Exercise prompt – Tell how many lines in the data hold "three", giving that figure alone.

Extracted data entries:
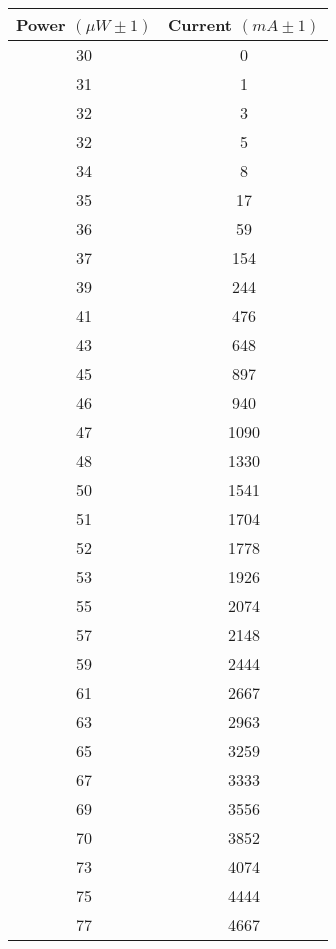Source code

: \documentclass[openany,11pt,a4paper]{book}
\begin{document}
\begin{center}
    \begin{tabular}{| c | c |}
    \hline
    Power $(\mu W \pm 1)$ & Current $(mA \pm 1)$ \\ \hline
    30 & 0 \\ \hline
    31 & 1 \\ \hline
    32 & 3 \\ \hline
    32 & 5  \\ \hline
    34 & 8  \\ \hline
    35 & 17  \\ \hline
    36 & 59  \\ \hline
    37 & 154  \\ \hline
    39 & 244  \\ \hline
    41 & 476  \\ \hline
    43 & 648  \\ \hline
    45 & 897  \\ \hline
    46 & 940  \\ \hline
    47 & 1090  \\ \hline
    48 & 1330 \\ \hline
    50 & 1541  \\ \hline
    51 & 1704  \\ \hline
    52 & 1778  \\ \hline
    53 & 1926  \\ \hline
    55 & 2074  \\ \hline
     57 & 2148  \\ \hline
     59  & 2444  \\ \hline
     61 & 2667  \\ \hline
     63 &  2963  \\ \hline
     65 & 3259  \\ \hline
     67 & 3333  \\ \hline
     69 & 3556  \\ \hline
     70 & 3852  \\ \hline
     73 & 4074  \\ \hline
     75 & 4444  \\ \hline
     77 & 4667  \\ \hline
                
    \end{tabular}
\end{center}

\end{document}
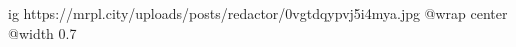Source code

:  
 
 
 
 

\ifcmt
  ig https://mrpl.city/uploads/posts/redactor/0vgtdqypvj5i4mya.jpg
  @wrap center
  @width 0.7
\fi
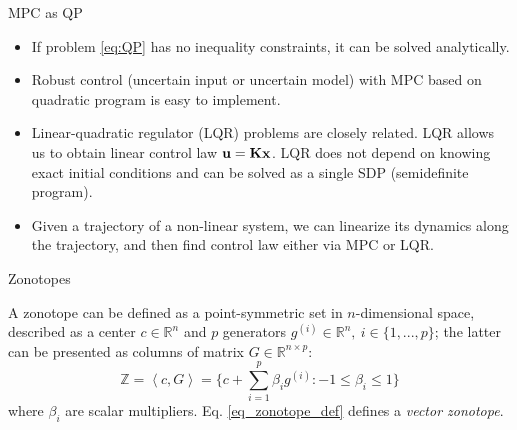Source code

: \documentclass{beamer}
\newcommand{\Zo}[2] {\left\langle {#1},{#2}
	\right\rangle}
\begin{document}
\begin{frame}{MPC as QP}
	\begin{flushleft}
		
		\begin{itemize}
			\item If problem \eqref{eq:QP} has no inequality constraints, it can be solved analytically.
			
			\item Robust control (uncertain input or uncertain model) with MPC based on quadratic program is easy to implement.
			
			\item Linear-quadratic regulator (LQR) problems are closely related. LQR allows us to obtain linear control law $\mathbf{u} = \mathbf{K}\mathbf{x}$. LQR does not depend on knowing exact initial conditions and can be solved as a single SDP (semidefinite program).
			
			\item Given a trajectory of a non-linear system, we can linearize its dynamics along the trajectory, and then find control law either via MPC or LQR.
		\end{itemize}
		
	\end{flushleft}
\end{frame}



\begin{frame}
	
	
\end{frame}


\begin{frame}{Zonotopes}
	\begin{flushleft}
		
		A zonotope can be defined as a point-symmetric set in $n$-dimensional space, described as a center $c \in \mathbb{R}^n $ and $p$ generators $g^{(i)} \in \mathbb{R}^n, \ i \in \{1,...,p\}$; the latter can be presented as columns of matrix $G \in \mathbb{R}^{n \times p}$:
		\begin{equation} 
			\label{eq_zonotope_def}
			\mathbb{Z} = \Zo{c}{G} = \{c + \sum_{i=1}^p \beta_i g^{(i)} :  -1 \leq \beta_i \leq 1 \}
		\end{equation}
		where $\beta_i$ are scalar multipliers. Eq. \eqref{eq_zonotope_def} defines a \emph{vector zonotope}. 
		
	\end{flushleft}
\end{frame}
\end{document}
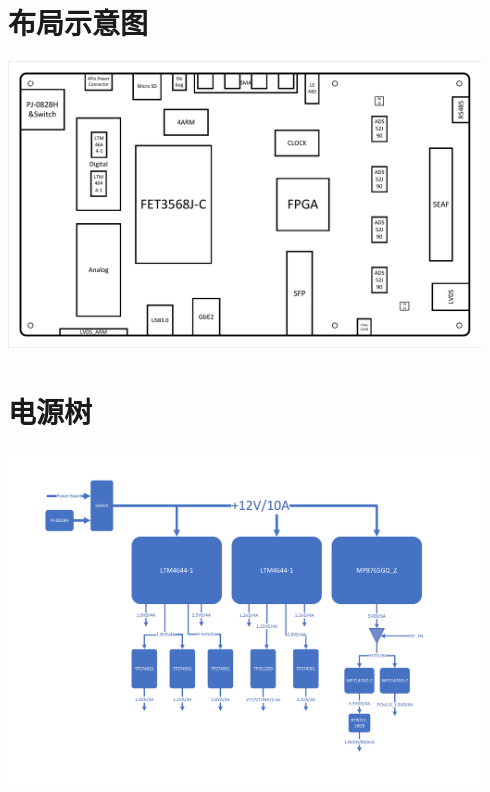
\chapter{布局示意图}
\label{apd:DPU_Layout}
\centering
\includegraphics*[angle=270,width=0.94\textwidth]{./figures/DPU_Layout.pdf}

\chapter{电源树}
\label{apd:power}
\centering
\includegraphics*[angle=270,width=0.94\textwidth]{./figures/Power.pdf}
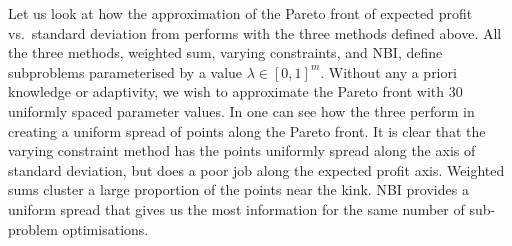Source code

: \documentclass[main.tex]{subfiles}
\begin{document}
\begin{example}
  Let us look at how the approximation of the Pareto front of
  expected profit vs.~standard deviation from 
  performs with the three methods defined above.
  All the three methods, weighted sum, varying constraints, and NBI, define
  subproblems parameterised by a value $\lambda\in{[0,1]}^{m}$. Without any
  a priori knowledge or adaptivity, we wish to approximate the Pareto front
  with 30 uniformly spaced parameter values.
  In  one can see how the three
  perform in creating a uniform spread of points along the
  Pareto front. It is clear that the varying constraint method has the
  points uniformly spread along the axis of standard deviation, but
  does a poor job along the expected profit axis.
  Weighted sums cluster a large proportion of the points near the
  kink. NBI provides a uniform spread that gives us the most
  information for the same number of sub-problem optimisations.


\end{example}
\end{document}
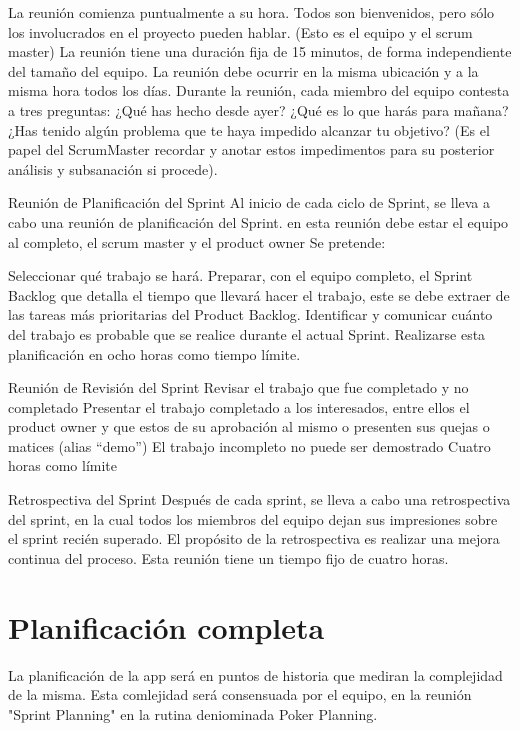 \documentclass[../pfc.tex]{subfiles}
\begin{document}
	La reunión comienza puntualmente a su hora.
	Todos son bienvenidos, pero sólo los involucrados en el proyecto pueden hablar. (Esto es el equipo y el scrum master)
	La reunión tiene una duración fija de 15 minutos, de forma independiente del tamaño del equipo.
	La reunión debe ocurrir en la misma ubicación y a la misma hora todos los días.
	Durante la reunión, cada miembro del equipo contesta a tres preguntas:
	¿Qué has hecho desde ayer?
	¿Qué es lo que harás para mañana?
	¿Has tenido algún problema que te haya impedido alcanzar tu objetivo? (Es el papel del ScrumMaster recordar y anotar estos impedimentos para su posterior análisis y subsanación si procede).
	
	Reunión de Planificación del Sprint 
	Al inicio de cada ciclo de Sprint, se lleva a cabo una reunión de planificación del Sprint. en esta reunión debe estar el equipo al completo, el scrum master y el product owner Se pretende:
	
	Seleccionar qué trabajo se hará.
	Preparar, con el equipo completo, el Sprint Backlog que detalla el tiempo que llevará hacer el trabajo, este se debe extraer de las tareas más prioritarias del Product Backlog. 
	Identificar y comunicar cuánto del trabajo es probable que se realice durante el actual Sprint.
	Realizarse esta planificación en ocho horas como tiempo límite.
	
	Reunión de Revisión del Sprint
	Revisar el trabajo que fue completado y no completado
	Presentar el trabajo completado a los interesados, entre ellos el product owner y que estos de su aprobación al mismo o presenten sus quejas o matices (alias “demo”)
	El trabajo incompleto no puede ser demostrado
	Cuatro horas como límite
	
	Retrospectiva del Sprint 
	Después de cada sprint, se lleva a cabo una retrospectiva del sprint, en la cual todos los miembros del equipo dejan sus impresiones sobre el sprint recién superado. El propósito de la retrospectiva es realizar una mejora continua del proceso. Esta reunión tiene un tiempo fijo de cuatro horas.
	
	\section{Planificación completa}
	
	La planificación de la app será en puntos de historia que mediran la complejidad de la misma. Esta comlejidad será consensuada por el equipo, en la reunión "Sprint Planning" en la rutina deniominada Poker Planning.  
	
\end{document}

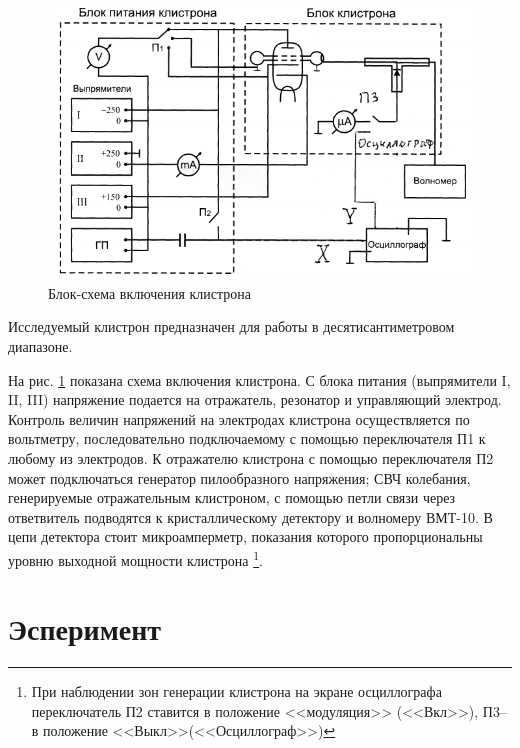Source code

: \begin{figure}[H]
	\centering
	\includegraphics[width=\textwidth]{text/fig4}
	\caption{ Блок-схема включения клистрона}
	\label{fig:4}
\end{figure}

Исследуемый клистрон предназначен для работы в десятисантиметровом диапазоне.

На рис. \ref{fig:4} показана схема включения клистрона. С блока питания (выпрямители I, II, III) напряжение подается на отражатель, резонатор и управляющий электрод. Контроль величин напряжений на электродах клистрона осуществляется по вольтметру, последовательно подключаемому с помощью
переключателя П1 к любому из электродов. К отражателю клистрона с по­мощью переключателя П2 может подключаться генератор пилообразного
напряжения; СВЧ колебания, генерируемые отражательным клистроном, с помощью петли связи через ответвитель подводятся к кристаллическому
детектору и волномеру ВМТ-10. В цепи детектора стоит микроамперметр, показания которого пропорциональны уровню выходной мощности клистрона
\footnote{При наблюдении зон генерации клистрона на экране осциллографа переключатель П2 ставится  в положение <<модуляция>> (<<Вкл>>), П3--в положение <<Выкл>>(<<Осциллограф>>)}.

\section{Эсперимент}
--
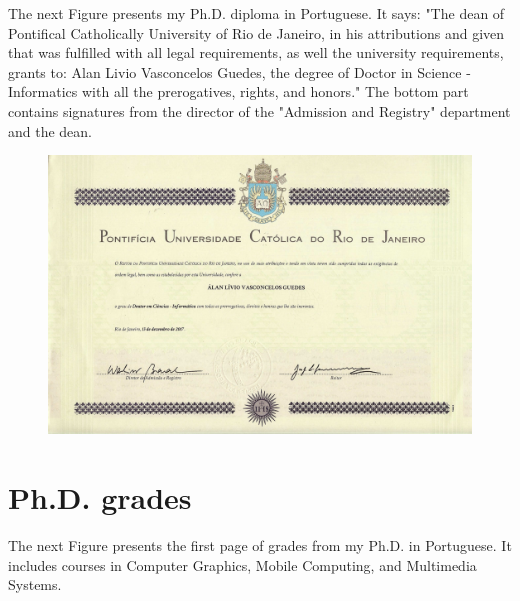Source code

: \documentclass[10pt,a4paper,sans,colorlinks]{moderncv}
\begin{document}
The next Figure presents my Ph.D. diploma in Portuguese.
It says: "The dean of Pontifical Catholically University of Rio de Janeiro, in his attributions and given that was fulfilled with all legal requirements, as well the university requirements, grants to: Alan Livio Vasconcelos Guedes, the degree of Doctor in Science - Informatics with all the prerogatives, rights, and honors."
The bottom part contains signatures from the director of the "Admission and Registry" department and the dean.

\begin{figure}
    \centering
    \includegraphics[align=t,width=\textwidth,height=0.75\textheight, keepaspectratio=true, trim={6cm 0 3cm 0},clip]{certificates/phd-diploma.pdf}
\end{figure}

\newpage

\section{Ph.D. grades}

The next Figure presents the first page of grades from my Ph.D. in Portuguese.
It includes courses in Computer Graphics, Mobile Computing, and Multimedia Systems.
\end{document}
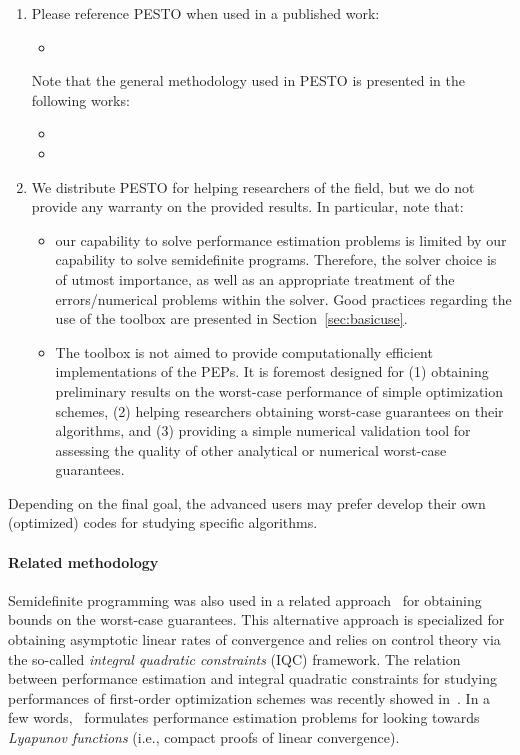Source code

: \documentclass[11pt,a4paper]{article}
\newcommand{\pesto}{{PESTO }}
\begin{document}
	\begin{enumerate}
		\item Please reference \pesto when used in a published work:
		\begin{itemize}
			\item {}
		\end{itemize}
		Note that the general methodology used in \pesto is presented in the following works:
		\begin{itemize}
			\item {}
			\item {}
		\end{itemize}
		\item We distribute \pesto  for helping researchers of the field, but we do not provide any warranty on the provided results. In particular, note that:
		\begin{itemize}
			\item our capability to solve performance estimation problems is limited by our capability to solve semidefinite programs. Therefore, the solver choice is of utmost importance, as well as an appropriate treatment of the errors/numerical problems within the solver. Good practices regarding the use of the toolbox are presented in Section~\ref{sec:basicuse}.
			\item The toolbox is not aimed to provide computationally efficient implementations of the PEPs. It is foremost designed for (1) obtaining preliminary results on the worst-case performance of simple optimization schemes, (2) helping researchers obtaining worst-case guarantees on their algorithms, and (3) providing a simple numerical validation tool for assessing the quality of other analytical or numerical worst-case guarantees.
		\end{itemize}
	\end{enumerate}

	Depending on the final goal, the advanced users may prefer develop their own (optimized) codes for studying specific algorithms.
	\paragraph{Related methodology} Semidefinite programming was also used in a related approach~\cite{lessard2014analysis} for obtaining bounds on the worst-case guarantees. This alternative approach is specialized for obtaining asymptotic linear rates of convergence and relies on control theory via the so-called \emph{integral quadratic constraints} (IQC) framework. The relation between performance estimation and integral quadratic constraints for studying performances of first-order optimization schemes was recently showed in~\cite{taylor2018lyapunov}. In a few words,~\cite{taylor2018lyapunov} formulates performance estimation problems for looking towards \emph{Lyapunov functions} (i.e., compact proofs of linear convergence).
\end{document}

Task result – 3